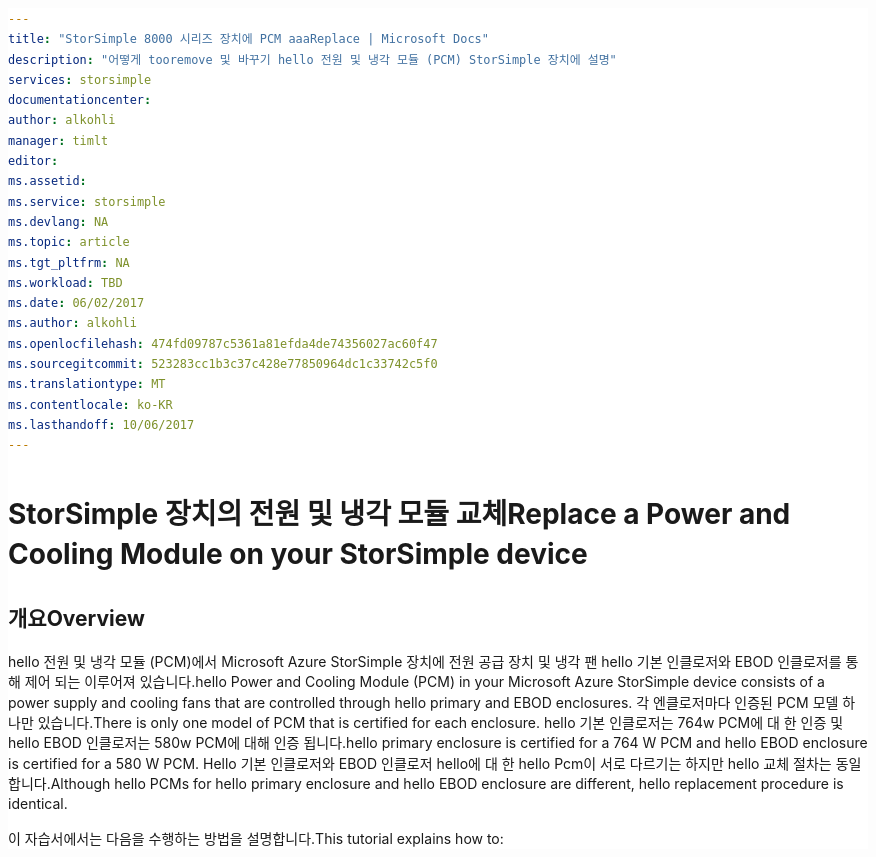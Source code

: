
 ```yaml
---
title: "StorSimple 8000 시리즈 장치에 PCM aaaReplace | Microsoft Docs"
description: "어떻게 tooremove 및 바꾸기 hello 전원 및 냉각 모듈 (PCM) StorSimple 장치에 설명"
services: storsimple
documentationcenter: 
author: alkohli
manager: timlt
editor: 
ms.assetid: 
ms.service: storsimple
ms.devlang: NA
ms.topic: article
ms.tgt_pltfrm: NA
ms.workload: TBD
ms.date: 06/02/2017
ms.author: alkohli
ms.openlocfilehash: 474fd09787c5361a81efda4de74356027ac60f47
ms.sourcegitcommit: 523283cc1b3c37c428e77850964dc1c33742c5f0
ms.translationtype: MT
ms.contentlocale: ko-KR
ms.lasthandoff: 10/06/2017
---
```

# <a name="replace-a-power-and-cooling-module-on-your-storsimple-device"></a><span data-ttu-id="f5512-103">StorSimple 장치의 전원 및 냉각 모듈 교체</span><span class="sxs-lookup"><span data-stu-id="f5512-103">Replace a Power and Cooling Module on your StorSimple device</span></span>
## <a name="overview"></a><span data-ttu-id="f5512-104">개요</span><span class="sxs-lookup"><span data-stu-id="f5512-104">Overview</span></span>
<span data-ttu-id="f5512-105">hello 전원 및 냉각 모듈 (PCM)에서 Microsoft Azure StorSimple 장치에 전원 공급 장치 및 냉각 팬 hello 기본 인클로저와 EBOD 인클로저를 통해 제어 되는 이루어져 있습니다.</span><span class="sxs-lookup"><span data-stu-id="f5512-105">hello Power and Cooling Module (PCM) in your Microsoft Azure StorSimple device consists of a power supply and cooling fans that are controlled through hello primary and EBOD enclosures.</span></span> <span data-ttu-id="f5512-106">각 엔클로저마다 인증된 PCM 모델 하나만 있습니다.</span><span class="sxs-lookup"><span data-stu-id="f5512-106">There is only one model of PCM that is certified for each enclosure.</span></span> <span data-ttu-id="f5512-107">hello 기본 인클로저는 764w PCM에 대 한 인증 및 hello EBOD 인클로저는 580w PCM에 대해 인증 됩니다.</span><span class="sxs-lookup"><span data-stu-id="f5512-107">hello primary enclosure is certified for a 764 W PCM and hello EBOD enclosure is certified for a 580 W PCM.</span></span> <span data-ttu-id="f5512-108">Hello 기본 인클로저와 EBOD 인클로저 hello에 대 한 hello Pcm이 서로 다르기는 하지만 hello 교체 절차는 동일 합니다.</span><span class="sxs-lookup"><span data-stu-id="f5512-108">Although hello PCMs for hello primary enclosure and hello EBOD enclosure are different, hello replacement procedure is identical.</span></span>

<span data-ttu-id="f5512-109">이 자습서에서는 다음을 수행하는 방법을 설명합니다.</span><span class="sxs-lookup"><span data-stu-id="f5512-109">This tutorial explains how to:</span></span>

-------

__Problem__: For the string "device", work out how many lines of the entries contain it and reply with that number alone.

__Exercise answer__: 2